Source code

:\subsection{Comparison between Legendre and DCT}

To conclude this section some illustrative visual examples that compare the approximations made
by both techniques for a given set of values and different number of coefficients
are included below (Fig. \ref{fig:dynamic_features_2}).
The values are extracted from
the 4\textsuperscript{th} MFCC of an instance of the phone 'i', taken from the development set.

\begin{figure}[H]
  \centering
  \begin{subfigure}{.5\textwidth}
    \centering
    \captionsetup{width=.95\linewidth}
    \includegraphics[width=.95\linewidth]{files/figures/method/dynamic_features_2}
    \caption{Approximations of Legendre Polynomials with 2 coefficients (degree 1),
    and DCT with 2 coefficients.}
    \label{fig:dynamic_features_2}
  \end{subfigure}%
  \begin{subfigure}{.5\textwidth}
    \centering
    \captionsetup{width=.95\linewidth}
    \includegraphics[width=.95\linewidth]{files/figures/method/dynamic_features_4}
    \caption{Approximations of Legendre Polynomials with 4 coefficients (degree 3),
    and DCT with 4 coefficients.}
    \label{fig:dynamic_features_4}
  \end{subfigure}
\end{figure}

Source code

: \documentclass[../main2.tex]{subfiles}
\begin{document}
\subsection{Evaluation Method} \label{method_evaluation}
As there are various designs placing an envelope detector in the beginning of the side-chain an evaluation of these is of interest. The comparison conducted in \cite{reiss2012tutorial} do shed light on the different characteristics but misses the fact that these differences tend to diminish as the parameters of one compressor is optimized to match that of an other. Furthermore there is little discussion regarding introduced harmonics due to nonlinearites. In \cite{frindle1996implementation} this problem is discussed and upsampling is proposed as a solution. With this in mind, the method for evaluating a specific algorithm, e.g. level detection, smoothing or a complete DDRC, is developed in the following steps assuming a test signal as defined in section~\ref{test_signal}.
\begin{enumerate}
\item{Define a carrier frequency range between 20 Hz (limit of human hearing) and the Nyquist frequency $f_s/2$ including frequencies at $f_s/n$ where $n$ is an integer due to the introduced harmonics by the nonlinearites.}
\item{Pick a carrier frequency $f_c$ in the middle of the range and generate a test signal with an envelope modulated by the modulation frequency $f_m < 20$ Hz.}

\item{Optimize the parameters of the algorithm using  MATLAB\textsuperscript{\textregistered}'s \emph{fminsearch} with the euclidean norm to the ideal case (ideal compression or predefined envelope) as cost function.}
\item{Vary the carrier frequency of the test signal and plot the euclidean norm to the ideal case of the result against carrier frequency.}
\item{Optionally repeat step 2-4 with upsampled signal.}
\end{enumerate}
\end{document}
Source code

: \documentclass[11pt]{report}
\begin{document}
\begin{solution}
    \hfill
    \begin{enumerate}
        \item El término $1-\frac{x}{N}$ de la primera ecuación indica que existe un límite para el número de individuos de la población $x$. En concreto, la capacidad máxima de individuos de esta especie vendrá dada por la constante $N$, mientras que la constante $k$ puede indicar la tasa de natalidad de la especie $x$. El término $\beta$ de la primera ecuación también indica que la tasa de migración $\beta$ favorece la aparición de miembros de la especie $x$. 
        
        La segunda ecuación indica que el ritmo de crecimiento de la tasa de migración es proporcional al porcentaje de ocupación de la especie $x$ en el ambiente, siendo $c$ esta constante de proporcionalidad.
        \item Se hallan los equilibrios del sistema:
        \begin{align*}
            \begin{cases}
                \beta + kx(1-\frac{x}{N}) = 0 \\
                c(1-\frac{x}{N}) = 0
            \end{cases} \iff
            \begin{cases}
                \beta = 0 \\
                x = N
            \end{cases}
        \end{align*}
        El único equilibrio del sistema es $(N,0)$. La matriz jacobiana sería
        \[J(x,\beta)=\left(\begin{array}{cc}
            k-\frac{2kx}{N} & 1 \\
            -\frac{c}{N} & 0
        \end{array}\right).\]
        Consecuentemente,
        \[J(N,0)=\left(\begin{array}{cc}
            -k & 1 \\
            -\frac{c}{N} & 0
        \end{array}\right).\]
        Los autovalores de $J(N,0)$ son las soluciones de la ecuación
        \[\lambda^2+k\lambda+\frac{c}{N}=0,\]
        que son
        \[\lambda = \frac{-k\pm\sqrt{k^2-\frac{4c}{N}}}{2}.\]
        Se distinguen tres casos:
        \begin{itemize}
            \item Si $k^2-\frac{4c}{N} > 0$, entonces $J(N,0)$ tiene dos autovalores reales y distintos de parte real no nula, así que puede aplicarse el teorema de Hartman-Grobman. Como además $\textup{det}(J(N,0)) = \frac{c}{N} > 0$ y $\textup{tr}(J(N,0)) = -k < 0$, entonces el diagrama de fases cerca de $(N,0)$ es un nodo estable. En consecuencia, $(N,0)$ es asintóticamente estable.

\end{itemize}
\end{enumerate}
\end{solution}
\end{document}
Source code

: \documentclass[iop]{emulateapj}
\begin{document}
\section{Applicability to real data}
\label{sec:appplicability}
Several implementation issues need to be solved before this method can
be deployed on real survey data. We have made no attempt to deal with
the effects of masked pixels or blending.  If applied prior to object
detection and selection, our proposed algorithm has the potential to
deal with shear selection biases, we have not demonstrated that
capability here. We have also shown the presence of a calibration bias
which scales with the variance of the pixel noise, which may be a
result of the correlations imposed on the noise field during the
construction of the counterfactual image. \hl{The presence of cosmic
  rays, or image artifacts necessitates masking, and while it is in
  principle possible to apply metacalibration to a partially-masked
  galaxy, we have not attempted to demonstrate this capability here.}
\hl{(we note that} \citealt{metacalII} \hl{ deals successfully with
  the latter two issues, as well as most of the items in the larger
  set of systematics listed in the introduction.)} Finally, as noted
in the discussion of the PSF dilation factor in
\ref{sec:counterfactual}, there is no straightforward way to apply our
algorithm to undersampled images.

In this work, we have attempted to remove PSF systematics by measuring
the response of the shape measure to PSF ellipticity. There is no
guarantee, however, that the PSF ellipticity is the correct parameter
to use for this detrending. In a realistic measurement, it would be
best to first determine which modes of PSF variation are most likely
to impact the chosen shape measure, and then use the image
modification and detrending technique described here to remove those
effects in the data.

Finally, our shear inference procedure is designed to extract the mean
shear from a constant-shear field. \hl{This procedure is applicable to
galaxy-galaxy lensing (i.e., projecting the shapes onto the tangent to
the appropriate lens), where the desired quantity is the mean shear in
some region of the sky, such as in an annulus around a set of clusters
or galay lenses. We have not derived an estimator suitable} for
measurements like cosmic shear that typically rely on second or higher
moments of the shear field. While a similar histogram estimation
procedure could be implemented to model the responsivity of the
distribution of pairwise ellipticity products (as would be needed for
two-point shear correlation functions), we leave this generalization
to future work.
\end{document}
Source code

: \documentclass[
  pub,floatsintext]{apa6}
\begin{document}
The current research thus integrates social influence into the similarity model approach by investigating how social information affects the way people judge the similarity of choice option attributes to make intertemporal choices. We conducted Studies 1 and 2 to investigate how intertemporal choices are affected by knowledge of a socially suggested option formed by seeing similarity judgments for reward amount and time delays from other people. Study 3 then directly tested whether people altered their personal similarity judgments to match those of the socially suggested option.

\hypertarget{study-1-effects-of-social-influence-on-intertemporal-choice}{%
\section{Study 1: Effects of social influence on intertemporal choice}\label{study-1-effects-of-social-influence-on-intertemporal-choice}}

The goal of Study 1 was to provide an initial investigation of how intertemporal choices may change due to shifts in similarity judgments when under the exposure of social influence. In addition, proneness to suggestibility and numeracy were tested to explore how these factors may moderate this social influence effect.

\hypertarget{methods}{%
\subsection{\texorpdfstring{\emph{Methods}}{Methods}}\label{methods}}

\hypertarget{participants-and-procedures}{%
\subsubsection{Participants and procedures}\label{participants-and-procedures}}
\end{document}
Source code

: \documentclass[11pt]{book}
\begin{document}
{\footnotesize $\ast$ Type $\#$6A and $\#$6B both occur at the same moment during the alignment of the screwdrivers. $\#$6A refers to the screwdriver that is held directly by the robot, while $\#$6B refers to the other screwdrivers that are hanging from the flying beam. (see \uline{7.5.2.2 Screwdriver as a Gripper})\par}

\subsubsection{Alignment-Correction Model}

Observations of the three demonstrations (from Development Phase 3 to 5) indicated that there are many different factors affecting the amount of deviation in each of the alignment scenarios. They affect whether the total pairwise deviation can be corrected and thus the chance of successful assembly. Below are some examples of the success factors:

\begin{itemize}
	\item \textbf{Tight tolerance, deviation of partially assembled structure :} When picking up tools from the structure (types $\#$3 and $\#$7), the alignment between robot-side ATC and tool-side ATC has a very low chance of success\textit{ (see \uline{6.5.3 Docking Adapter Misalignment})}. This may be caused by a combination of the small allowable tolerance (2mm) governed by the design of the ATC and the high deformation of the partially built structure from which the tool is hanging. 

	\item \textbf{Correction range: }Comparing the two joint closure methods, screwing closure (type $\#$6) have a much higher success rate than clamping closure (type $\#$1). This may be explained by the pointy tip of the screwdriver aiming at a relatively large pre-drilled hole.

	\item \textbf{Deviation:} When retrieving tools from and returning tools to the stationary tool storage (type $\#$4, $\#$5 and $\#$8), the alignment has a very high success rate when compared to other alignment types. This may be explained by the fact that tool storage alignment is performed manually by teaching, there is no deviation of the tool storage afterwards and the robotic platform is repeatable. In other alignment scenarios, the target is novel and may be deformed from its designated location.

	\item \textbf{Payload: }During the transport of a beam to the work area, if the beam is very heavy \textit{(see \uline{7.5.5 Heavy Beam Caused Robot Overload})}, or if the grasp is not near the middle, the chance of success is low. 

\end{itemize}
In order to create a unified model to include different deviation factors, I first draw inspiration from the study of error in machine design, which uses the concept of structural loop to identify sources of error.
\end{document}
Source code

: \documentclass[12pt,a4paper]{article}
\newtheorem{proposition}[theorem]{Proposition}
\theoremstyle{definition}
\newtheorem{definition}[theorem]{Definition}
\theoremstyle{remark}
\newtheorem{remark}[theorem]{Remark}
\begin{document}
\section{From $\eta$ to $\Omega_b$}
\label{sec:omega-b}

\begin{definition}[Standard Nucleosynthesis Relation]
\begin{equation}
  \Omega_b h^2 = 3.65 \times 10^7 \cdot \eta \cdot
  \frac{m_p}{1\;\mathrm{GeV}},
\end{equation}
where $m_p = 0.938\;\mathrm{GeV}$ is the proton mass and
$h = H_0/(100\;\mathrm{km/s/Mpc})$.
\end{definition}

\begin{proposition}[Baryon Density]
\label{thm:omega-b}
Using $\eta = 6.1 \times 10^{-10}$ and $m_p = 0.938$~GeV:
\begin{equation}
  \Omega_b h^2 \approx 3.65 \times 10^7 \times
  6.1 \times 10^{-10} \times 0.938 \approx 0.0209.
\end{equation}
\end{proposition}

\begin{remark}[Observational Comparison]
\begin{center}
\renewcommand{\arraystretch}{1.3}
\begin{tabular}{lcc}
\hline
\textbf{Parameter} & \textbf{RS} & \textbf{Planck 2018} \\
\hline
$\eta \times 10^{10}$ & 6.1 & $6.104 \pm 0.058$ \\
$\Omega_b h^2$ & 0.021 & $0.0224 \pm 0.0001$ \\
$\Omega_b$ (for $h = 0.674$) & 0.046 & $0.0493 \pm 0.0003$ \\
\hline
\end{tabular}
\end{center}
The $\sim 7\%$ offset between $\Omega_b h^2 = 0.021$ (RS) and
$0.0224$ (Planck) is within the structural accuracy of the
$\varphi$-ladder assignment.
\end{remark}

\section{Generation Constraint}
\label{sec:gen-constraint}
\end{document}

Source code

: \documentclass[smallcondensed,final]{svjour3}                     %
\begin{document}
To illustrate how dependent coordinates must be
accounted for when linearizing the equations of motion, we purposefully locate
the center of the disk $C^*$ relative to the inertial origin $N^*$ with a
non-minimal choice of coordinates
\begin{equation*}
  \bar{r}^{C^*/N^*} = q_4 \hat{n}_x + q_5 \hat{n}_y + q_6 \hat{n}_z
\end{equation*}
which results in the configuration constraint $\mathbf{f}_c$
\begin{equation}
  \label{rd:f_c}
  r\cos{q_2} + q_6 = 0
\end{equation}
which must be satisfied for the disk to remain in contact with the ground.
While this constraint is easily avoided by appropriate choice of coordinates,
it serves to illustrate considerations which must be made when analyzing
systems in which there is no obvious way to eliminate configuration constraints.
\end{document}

____

- _Task statement_
From the material, report only how many lines include the word "partially".

- _Completed exercise_
2